▶ **INPUT RECORDS**
* * * * * * * * *
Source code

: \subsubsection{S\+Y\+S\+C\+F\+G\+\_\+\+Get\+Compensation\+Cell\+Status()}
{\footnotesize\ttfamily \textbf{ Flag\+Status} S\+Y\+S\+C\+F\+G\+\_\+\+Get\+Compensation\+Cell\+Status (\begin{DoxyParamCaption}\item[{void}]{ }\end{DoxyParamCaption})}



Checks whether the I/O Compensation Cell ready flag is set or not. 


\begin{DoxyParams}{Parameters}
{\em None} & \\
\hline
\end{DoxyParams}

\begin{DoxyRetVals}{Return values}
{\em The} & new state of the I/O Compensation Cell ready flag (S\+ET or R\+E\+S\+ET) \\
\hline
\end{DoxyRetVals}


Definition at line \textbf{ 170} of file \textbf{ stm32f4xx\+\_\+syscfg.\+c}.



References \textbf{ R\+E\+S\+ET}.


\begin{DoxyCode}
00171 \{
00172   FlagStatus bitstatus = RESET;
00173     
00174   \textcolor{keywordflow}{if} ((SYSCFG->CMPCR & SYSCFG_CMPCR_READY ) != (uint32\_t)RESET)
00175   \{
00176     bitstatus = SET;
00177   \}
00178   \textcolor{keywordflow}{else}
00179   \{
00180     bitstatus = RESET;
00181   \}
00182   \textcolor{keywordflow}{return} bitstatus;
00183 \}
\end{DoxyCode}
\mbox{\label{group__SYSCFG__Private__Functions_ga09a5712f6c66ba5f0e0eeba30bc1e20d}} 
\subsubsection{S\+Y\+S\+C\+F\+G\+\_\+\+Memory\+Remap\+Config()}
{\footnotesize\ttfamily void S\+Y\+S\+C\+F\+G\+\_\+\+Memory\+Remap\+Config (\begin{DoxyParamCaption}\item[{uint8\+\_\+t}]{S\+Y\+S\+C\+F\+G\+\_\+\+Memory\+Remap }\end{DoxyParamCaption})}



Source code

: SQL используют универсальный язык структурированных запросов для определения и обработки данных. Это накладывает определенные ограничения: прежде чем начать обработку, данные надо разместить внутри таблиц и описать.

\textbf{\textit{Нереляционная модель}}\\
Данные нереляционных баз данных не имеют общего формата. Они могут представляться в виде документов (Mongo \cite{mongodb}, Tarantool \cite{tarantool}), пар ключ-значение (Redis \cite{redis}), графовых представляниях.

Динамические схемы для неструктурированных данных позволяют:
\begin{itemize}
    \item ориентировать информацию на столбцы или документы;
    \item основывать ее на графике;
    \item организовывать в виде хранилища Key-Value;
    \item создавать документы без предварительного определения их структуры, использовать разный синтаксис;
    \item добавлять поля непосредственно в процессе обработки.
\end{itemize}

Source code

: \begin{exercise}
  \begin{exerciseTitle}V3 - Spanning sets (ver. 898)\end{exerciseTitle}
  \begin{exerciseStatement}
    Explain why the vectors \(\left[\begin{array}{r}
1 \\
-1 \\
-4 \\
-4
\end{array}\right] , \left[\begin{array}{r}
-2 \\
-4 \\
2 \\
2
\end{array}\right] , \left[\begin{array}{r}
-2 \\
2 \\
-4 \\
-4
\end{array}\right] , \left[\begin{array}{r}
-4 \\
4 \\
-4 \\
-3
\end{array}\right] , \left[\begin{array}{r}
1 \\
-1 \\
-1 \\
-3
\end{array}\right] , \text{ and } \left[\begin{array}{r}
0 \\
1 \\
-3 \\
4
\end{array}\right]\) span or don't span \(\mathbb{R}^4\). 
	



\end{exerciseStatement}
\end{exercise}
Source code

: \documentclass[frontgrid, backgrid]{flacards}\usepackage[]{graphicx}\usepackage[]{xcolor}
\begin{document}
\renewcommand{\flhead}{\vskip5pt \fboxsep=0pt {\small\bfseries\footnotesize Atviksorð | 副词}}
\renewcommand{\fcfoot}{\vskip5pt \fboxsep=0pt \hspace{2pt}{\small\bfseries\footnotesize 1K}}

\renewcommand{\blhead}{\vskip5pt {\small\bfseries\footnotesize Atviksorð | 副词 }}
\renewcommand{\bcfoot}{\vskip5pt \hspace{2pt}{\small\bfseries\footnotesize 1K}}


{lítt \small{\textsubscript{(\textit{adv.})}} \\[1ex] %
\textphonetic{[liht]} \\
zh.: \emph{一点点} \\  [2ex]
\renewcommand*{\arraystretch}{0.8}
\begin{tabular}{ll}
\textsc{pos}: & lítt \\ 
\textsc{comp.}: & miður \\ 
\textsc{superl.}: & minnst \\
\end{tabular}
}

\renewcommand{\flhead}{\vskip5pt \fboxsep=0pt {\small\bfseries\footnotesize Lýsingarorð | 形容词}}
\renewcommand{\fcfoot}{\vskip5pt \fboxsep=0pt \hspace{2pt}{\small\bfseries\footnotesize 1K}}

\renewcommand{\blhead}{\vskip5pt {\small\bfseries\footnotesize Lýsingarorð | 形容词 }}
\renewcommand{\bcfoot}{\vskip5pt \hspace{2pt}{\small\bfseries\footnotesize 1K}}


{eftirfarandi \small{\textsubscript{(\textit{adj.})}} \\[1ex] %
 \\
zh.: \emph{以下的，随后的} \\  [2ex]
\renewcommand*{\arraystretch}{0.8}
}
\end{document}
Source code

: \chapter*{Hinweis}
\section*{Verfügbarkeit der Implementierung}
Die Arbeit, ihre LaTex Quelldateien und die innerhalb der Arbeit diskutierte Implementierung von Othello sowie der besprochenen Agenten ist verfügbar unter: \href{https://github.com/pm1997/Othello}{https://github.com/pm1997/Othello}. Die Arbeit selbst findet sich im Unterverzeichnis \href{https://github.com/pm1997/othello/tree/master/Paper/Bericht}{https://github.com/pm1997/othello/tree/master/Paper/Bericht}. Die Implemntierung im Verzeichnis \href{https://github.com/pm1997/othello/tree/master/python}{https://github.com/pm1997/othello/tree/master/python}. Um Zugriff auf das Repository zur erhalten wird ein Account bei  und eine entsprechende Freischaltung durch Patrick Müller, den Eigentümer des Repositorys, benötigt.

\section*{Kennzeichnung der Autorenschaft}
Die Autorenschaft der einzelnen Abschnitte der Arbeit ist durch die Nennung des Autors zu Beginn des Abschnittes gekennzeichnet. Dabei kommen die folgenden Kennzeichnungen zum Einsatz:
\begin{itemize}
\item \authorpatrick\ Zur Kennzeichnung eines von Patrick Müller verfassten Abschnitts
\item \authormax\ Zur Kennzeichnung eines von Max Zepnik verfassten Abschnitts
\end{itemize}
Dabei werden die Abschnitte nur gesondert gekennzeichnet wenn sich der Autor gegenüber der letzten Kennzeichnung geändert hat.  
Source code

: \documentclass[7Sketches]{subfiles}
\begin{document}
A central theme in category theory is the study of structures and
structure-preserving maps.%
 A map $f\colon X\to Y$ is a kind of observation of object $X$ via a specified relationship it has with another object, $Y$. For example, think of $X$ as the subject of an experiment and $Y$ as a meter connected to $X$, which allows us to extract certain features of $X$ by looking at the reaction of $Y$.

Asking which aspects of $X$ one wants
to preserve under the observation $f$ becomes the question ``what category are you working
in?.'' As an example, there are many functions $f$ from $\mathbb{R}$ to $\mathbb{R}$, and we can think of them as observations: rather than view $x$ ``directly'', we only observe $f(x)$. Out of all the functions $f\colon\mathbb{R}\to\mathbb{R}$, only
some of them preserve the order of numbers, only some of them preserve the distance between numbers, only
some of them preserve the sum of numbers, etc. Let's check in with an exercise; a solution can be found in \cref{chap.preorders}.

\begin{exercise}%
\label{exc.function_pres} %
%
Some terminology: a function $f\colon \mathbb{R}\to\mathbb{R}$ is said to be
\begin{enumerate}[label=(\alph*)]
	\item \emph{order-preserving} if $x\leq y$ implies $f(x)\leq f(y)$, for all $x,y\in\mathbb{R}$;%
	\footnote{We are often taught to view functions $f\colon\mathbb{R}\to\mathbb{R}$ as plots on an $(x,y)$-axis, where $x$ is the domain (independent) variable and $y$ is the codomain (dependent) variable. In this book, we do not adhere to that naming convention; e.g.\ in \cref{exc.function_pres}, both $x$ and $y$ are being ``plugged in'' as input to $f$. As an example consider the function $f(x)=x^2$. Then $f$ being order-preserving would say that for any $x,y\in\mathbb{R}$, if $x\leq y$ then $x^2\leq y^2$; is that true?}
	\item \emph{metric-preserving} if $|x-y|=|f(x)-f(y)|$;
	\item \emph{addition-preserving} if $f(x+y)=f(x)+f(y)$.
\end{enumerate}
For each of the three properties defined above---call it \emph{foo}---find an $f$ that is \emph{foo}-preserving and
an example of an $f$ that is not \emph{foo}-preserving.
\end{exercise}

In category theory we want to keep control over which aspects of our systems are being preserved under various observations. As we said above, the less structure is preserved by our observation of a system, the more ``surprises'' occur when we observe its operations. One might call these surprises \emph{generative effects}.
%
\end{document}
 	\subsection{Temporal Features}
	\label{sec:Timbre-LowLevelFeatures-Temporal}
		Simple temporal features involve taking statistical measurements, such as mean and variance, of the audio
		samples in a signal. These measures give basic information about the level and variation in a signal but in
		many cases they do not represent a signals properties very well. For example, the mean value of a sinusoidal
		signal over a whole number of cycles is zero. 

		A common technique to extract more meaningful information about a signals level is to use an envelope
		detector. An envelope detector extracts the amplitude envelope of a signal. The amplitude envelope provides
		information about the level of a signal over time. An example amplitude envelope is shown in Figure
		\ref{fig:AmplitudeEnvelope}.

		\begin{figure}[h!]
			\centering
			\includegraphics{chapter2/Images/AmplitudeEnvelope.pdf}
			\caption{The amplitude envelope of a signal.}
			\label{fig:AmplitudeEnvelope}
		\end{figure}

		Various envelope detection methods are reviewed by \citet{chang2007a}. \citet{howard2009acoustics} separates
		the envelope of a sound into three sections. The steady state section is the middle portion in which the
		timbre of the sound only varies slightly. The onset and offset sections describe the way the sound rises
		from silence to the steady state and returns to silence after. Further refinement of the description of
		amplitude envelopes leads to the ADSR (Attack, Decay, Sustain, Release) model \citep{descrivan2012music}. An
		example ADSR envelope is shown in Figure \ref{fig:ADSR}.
* * * * * * * * *
▶ **TASK ITEM**
Filter the records above and copy every line that contains the word "numbers".

▶ **RESULT OF THE TASK**
some of them preserve the order of numbers, only some of them preserve the distance between numbers, only
some of them preserve the sum of numbers, etc. Let's check in with an exercise; a solution can be found in \cref{chap.preorders}.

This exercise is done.